Review of Thirteen

Thirteen (2003)
Going on 39.
9 February 2004
Every American parent should be required by law to see this film, preferably alone. Admittedly, the story presents a somewhat stereotypical example of the problem, because in both cases the moms are no more mature than their daughters and equally messed up in their thinking. Indeed, thanks to their emerging adolescence and pathological peer identification, the girls are merely more extreme in their acting out than their moms. Because they have imprinted the dysfunctional thinking of their parents--the absentee fathers are no better, more responsible parents might erroneously conclude that this sort of material is not for them.
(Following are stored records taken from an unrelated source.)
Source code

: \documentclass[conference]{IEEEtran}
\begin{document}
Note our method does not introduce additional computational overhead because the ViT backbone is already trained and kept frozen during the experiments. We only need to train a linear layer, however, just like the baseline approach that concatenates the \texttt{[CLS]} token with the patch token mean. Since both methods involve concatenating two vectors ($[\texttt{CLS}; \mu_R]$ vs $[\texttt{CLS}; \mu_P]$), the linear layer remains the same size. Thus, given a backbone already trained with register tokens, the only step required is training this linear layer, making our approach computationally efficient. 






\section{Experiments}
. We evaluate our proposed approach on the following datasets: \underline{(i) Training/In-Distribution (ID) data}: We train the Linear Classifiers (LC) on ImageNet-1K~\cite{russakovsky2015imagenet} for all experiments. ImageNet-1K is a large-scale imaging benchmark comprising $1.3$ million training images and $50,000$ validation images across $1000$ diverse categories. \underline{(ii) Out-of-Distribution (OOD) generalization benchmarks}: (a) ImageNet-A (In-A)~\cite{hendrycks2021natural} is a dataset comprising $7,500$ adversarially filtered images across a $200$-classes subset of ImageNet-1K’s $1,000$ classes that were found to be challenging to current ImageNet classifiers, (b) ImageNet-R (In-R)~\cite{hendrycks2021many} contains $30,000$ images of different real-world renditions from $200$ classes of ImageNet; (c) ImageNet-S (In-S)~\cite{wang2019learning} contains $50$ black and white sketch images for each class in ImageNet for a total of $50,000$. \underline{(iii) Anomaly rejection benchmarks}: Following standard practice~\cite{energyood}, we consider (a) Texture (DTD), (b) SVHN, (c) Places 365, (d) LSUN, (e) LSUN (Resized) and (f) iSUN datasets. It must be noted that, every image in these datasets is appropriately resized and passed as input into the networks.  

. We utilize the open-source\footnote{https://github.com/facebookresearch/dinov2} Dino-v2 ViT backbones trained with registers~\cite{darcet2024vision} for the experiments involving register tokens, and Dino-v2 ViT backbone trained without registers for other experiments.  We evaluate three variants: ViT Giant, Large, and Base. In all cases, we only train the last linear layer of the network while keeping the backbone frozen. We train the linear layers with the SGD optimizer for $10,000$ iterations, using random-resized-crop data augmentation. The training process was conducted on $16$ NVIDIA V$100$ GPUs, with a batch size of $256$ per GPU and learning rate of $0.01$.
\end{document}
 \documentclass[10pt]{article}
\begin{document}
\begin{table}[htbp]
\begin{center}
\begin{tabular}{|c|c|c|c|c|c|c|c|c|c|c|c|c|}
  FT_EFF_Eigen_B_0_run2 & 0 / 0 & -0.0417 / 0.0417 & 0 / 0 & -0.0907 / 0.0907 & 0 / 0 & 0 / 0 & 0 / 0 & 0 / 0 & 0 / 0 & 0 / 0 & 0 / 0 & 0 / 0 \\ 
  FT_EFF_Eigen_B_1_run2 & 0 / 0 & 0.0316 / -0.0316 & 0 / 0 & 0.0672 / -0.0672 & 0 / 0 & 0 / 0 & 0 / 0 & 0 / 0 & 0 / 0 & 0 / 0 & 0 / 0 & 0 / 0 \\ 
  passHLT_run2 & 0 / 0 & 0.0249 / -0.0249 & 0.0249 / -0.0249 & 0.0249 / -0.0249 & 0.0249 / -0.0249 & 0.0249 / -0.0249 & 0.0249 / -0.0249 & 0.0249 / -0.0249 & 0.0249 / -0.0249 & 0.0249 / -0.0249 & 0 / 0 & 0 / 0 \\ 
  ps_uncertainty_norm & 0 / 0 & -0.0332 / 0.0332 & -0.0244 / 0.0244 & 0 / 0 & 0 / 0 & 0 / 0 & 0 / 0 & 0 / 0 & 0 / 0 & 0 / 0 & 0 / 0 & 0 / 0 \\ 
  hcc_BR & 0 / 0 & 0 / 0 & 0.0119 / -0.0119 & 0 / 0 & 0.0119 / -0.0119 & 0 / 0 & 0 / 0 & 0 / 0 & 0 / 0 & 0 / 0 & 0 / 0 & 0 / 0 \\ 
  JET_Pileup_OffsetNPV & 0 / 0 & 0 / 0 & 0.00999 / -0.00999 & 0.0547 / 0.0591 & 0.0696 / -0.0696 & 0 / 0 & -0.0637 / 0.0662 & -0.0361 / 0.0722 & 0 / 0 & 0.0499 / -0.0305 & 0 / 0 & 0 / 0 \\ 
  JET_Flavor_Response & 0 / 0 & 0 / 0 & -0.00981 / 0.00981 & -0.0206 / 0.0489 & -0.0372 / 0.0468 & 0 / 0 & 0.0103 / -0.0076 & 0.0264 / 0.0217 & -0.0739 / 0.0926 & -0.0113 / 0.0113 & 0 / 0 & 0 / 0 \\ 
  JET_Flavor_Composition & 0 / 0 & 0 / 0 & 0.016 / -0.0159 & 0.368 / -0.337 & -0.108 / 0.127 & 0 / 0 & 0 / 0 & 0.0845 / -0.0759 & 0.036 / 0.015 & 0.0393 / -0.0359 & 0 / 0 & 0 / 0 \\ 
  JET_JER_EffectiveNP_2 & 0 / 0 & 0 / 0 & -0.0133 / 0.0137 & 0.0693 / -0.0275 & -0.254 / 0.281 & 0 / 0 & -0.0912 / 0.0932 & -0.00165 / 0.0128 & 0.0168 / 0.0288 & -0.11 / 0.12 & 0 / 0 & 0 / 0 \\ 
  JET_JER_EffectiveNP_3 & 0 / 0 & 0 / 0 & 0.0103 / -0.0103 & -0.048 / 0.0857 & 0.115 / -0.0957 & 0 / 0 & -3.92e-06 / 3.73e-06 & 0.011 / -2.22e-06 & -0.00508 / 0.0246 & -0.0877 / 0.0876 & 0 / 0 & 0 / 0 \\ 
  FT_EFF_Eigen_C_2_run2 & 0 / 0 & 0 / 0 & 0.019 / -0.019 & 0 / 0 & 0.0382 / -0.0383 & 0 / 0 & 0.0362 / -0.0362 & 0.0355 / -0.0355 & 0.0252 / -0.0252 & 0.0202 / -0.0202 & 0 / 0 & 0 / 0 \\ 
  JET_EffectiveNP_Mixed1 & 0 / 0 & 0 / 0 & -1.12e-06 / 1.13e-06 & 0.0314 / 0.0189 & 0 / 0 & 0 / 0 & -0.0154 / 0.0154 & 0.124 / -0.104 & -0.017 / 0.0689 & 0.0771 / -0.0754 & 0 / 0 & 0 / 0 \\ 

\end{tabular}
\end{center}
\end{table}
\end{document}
Yet it is, and for one very important reason: peer bonding.

Parents get to raise their children, instill what they imagine to be good values, and so forth, for about the first dozen years. After that, it is from their age-dependent peers that they take their direction, and not their parents. It is most unfortunate that our culture has devolved to the point where it promotes age-relatedness above all else, but while it continues to wreak havoc on the crucial developmental years of adolescence, as a culture we refuse to give it up. As a result, upon entering adolescence they will not listen to the opinions of anyone except those of their own age. Even those raised by the most responsible parents rebel and react to parental authority, often by falling in with what their parents consider the `wrong' crowd, thus obtaining their lessons in life the hard way.

Our society is culturally bankrupt. Our young take their lessons from each other. When they look for direction they find it in the likes of Britney Spears. We have so `sexualized' our culture that even the children look to sex as a rite of passage. Being an `adult' means having gratuitous, unloving sex, preferably with drugs involved. Sex for the sake of sex is promoted everywhere in our culture, and no one finds anything wrong with that until some child gets raped and murdered by a psycho. Even then we blame the psycho and not our perverted cultural values. Well, sit back and enjoy a view of where our blindness is leading us, and if you think it will never touch your kids, have a look next door.